How did you come to work on The Handmaid’s Tale?
I heard The Handmaid’s Tale was going to be shooting in Toronto late summer/fall. I was working on the Stephen Spielberg produced show, American Gothic, at the time. I
contacted The Handmaid’s Tale production office and requested a script. Once I read the fantastic script, I realized that I needed to be part of it! I talked to the Production
Manager — we worked together on a show about a year before and had a great rapport. He thought I would be a perfect fit for the show and Elisabeth Moss, in particular, and
said she would be in touch.
Soon after she phoned me, we chatted about what ideas I had for the show and her character, Offred/June, for Gilead and flashbacks. I phoned the PM the next day to see when he wanted me to come in for an interview. He said, no need Lizzie loved what you had to say and the job is yours. Amazing!

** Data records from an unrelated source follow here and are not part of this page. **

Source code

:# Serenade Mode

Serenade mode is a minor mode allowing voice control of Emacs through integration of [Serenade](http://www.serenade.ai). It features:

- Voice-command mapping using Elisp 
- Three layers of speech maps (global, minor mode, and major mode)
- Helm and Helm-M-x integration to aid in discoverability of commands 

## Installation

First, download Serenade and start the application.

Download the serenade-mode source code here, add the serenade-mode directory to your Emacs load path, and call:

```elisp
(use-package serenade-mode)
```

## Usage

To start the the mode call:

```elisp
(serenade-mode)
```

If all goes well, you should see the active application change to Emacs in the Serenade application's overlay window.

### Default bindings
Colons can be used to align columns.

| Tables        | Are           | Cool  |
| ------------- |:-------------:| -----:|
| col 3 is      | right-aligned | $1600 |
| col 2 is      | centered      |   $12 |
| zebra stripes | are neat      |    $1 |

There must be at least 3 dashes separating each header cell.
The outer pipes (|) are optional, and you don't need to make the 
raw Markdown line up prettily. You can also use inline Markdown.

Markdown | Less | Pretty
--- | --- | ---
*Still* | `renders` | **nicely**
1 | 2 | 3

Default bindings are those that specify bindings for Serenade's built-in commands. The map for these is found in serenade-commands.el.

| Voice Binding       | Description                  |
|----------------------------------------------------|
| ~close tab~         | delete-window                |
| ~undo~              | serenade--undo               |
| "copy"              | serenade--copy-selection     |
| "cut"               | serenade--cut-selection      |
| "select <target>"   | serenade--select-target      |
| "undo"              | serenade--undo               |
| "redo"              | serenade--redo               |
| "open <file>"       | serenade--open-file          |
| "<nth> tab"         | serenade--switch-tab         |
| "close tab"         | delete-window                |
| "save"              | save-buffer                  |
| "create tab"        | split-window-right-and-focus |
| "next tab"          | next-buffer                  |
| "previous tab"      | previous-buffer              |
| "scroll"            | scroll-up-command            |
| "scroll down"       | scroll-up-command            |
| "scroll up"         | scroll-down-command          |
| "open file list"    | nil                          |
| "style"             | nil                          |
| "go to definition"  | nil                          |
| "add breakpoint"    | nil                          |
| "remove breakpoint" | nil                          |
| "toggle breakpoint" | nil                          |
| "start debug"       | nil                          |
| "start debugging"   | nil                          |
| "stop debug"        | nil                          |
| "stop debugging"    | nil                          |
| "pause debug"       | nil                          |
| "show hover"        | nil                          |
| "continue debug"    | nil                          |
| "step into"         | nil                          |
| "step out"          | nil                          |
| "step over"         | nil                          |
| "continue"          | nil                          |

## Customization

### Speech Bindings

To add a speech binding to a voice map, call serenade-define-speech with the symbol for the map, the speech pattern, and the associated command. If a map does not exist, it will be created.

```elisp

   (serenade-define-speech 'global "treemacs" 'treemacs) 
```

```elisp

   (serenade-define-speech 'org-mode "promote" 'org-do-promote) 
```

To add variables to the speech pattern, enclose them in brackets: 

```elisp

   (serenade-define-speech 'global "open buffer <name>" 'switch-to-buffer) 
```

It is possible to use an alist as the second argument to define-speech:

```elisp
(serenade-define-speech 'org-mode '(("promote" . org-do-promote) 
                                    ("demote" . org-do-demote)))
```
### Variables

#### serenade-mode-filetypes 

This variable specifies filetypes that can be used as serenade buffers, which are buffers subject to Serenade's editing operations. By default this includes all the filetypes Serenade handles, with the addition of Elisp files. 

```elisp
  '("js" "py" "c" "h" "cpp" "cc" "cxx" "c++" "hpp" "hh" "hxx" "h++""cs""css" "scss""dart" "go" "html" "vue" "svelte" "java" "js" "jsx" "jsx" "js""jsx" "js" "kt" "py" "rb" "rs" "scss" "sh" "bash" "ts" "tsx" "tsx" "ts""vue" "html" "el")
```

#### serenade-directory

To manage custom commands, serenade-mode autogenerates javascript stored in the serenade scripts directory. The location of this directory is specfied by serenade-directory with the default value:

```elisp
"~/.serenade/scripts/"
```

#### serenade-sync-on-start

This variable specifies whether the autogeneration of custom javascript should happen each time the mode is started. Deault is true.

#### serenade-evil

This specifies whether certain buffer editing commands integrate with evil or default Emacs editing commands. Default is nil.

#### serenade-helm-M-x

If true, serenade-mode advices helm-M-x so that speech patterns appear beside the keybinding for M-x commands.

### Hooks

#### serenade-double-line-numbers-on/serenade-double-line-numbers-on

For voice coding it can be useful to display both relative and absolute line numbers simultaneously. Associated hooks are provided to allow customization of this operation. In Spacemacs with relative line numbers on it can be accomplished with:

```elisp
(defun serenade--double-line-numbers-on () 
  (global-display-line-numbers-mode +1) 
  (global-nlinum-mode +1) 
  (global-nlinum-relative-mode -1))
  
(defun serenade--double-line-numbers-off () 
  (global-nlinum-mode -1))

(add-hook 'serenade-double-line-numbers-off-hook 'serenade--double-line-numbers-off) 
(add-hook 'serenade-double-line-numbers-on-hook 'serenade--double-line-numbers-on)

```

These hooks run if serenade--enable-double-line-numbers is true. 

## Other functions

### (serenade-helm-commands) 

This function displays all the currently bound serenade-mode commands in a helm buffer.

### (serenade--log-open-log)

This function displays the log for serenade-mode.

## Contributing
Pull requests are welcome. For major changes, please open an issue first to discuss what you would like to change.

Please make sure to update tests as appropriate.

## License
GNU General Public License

Where did you draw your inspiration for creating the makeup for the women in Gilead?
I was so taken aback with the script and the rawness of the story that I knew the makeup had to look real. I didn’t want the viewers to be distracted by overdone faces. In the beginning, there were a few people behind the scenes that were uneasy by how badly the women looked on camera. But I knew I had to keep making the same makeup choices for the characters in order for the show to visually look right.
The June/Offred character’s look has evolved from Season one to season three as she’s become more worn down by life in Gilead. How do you help tell her story with the makeup?
Elisabeth Moss’s character in Gilead had to look distressed and broken down, with dark circles under her eyes to paler skin tones to being battered and bruised. In the beginning, her makeup is more natural. As her circumstances get worse with each season, her makeup reflects that with an even more distressed look. When she is crying or emotional that has to reflect in the makeup from scene to scene for continuity. I create wetness under the eyes with Egyptian Magic and use a red pencil in her waterline.
How do you differentiate her Offred makeup vs. June makeup in flashbacks?
June’s flashback makeup is soft, pretty and natural with a warm foundation giving her a slight glow, mascara, eyebrows filled in and rosy cheek/lip tints. Her Gilead look is a paler sallow foundation, with dark undereye circles.
What was the process like for creating the makeup in Season two for the women in the Colonies?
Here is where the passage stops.